Some while ago I said I'd post about a Feynman quotation which is illuminatng as to his view on which if any level is fundamental. Here it is:
In his book "The character of physical law" , on pp.124-125,
Richard Feynman summarises the hierarchy of structure, starting with
the fundamental laws of physics and their application to protons,
neutrons, and electrons, going on to atoms and heat, and including
waves, storms, stars, as well as frogs and concepts like `man',
`history, `political expediency', `evil', `beauty', and `hope'. He
then says the following (pp. 125-126):
"Which end is nearer to God, if I may use a religious metaphor.

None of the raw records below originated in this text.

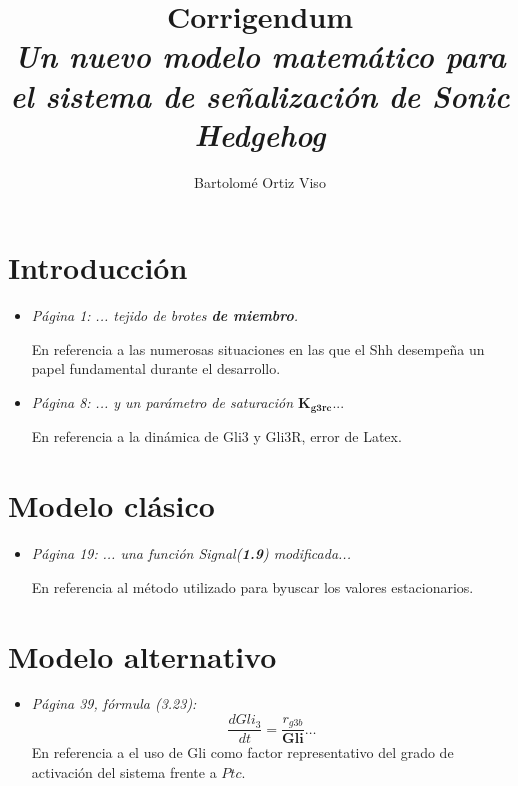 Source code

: \documentclass[a4paper,11pt]{article}
\title{\textbf{Corrigendum} \\ \large{\textit{ Un nuevo modelo matemático para el sistema de señalización de Sonic Hedgehog}}}
\author{Bartolomé Ortiz Viso }
\begin{document}
\maketitle

\section{Introducción}
\begin{itemize}
	\item \textit{Página 1:} \textit{... tejido de brotes \textbf{de miembro}.} 
	
	En referencia a las numerosas situaciones en las que el Shh desempeña un papel fundamental durante el desarrollo.
	\item \textit{Página 8:} \textit{... y un parámetro de saturación $\textbf{K}_{\textbf{g3rc}}$}...
	
	En referencia a la dinámica de Gli3 y Gli3R, error de Latex. 
\end{itemize}
\section{Modelo clásico}
\begin{itemize}
	\item \textit{Página 19:} \textit{... una función \textit{Signal}(\textbf{1.9}) modificada...} 
	
	En referencia al método utilizado para byuscar los valores estacionarios.
\end{itemize}
\section{Modelo alternativo}
	\begin{itemize}
	\item \textit{Página 39, fórmula (3.23):} $$\frac{dGli_3}{dt}=\frac{r_{g3b}}{\textbf{Gli}}\dots$$ En referencia a el uso de Gli como factor representativo del grado de activación del sistema frente a $Ptc$.
	\end{itemize}
\end{document}
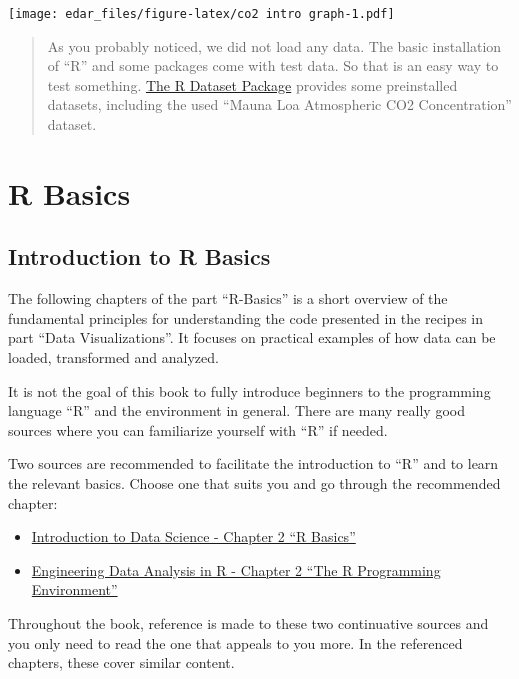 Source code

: \documentclass[
]{book}
\providecommand{\tightlist}{%
  \setlength{\itemsep}{0pt}\setlength{\parskip}{0pt}}
\begin{document}
\texttt{[image: edar\_files/figure-latex/co2 intro graph-1.pdf]}

\begin{quote}
As you probably noticed, we did not load any data. The basic installation of ``R'' and some packages come with test data. So that is an easy way to test something. \href{https://stat.ethz.ch/R-manual/R-devel/library/datasets/html/00Index.html}{The R Dataset Package} provides some preinstalled datasets, including the used ``Mauna Loa Atmospheric CO2 Concentration'' dataset.
\end{quote}

\hypertarget{part-r-basics}{%
\part{R Basics}\label{part-r-basics}}

\hypertarget{introduction-to-r-basics}{%
\chapter{Introduction to R Basics}\label{introduction-to-r-basics}}

The following chapters of the part ``R-Basics'' is a short overview of the fundamental principles for understanding the code presented in the recipes in part ``Data Visualizations''. It focuses on practical examples of how data can be loaded, transformed and analyzed.

It is not the goal of this book to fully introduce beginners to the programming language ``R'' and the environment in general. There are many really good sources where you can familiarize yourself with ``R'' if needed.

Two sources are recommended to facilitate the introduction to ``R'' and to learn the relevant basics. Choose one that suits you and go through the recommended chapter:

\begin{itemize}
\tightlist
\item
  \href{https://rafalab.github.io/dsbook/r-basics.html}{Introduction to Data Science - Chapter 2 ``R Basics''}
\item
  \href{https://smogdr.github.io/edar_coursebook/rprog1.html}{Engineering Data Analysis in R - Chapter 2 ``The R Programming Environment''}
\end{itemize}

Throughout the book, reference is made to these two continuative sources and you only need to read the one that appeals to you more. In the referenced chapters, these cover similar content.
\end{document}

Beauty and hope, or the fundamental laws? I think that the right
way, of course, is to say that what we have to look at is the whole
structural interconnection of the thing; and that all the sciences,
and not just the sciences but all the efforts of intellectual kinds,
are an endeavour to see the connections of the hierarchies, to
connect beauty to history, to connect history to man's psychology,
man's psychology to the working of the brain, the brain to the
neural impulse, the neural impulse to chemistry, and so forth, up
and down, both ways. And today we cannot, and it is no use making
believe we can, draw carefully a line all the way from one end of
this thing to the other, because we have only just begun to see that
there is this relative hierarchy."
"And I do not think either end is nearer to God. To stand at either
end, and to walk off that end of the pier only, hoping that out in
that direction is the complete understanding, is a mistake. And to
stand with evil and beauty and hope, or with fundamental laws,
hoping that way to get a deep understanding of the whole world, with
that aspect alone, is a mistake. It is not sensible for the ones who
specialize at one end, and the ones who specialize at the other, to
have such disregard for each other ... The great mass of workers in
between, connecting one step to another, are improving all the time
our understanding of the world, both from working at the ends and
from working in the middle, and in that way we are gradually
understanding this tremendous world of interconnecting hierarchies."